J'ai vu à quel point les gens du reportage avaient honte de leur alcoolisme. Alors j'ai eu envie de poster ici :
je suis addictive à une certaine catégorie de médicaments, les "benzos". C'est à dire que là où les autres en prennent un par jour, moi j'en prends un, puis un, puis un, puis comme ça ne fait plus d'effet j'en prends deux, puis deux, puis trois, puis quatre, puis huit, puis la boite.
Je ne le veux pas. Je n'ai aucun intêret à agir comme ça. Je ne le fais pas par vice, ni par révolte. C'est tout simplement que la dose normale pour les autres ne me fait plus assez effet au bout de quelques jours.
Mon cerveau s'habitue trop vite et en demande toujours plus.
Ca se passe dans une ambiance tranquille, classique, c'est à dire chez moi, au boulot, parmi des gens qui ne prennent pas de benzos.
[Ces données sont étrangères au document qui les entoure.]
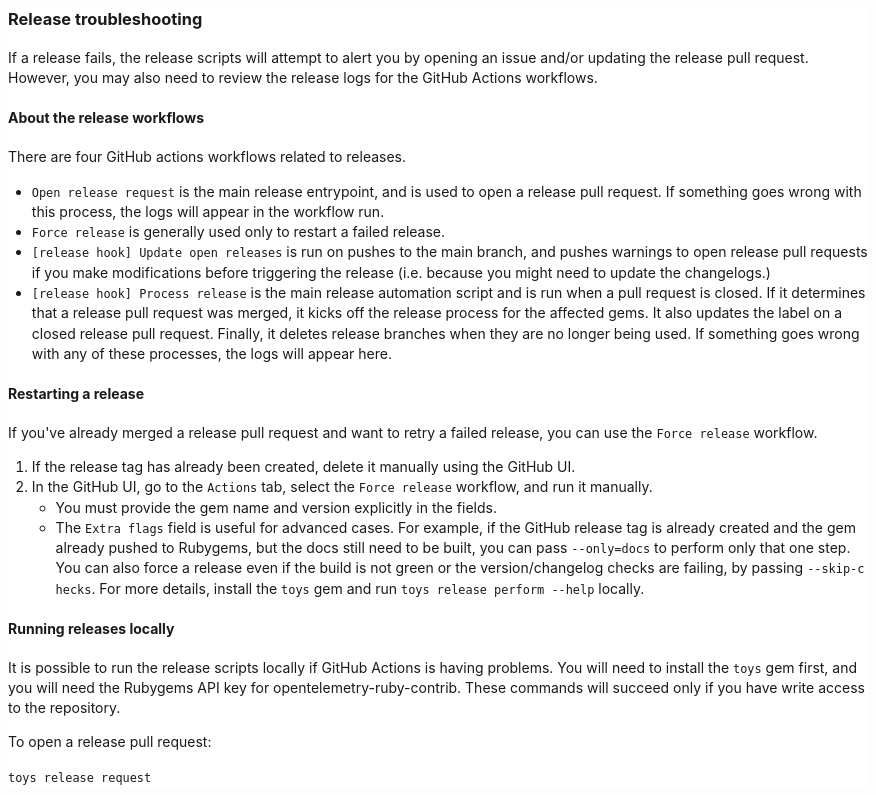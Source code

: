 ### Release troubleshooting

If a release fails, the release scripts will attempt to alert you by opening an
issue and/or updating the release pull request. However, you may also need to
review the release logs for the GitHub Actions workflows.

#### About the release workflows

There are four GitHub actions workflows related to releases.

* `Open release request` is the main release entrypoint, and is used to open
   a release pull request. If something goes wrong with this process, the logs
   will appear in the workflow run.
* `Force release` is generally used only to restart a failed release.
* `[release hook] Update open releases` is run on pushes to the main branch,
   and pushes warnings to open release pull requests if you make modifications
   before triggering the release (i.e. because you might need to update the
   changelogs.)
* `[release hook] Process release` is the main release automation script and
   is run when a pull request is closed. If it determines that a release pull
   request was merged, it kicks off the release process for the affected gems.
   It also updates the label on a closed release pull request. Finally, it
   deletes release branches when they are no longer being used. If something
   goes wrong with any of these processes, the logs will appear here.

#### Restarting a release

If you've already merged a release pull request and want to retry a failed
release, you can use the `Force release` workflow.

 1. If the release tag has already been created, delete it manually using the
    GitHub UI.
 2. In the GitHub UI, go to the `Actions` tab, select the `Force release`
    workflow, and run it manually.
     * You must provide the gem name and version explicitly in the fields.
     * The `Extra flags` field is useful for advanced cases. For example, if
       the GitHub release tag is already created and the gem already pushed to
       Rubygems, but the docs still need to be built, you can pass
       `--only=docs` to perform only that one step. You can also force a
       release even if the build is not green or the version/changelog checks
       are failing, by passing `--skip-checks`. For more details, install the
       `toys` gem and run `toys release perform --help` locally.

#### Running releases locally

It is possible to run the release scripts locally if GitHub Actions is having
problems. You will need to install the `toys` gem first, and you will need the
Rubygems API key for opentelemetry-ruby-contrib. These commands will succeed only if
you have write access to the repository.

To open a release pull request:

```sh
toys release request
```


[cncf-cla]: https://identity.linuxfoundation.org/projects/cncf
[github-draft]: https://github.blog/2019-02-14-introducing-draft-pull-requests/
[kube-github-workflow-pr]: https://github.com/kubernetes/community/blob/master/contributors/guide/github-workflow.md#7-create-a-pull-request
[otel-contributor-guide]: https://github.com/open-telemetry/community/blob/main/guides/contributor/README.md
[otel-github-workflow]: https://github.com/open-telemetry/community/blob/main/guides/contributor/processes.md#workflows
[otel-lib-guidelines]: https://github.com/open-telemetry/opentelemetry-specification/blob/master/specification/library-guidelines.md
[otel-specification]: https://github.com/open-telemetry/opentelemetry-specification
C'est à dire que j'ai une tendance "addictive", je ne le fais pas exprès. C'est ma nature, c'est tout. Je réagis de cette façon aux benzos, comme d'autres feraient une allergie.
Je suis condamnée à ne plus jamais prendre de benzo de ma vie. J'ai une amie qui en prend, un tous les soirs, depuis des années, sans jamais avoir eu besoin d'augmenter. Moi je ne peux pas, je ne peux plus en prendre, et j'ai peur en cas de défaillance, qu'un médecin m'en donne en intraveineuse.
Je n'ai pas honte et je ne me sens pas coupable parce qu'il n'y a pas lieu.
Et bien pour l'alcool c'est pareil. Ce n'est pas un vice ou un mal, c'est une réaction "addictive" à l'alcool. Certaines personnes l'ont, d'autres ne l'ont pas. C'est indépendant de la volonté et ça ne vient pas d'une faute ni d'une infériorité. C'est une caractéristique de votre organisme, c'est simplement ça. Il n'y a pas à avoir honte.
Bon courage à tous, vous avez la même valeur que les autres.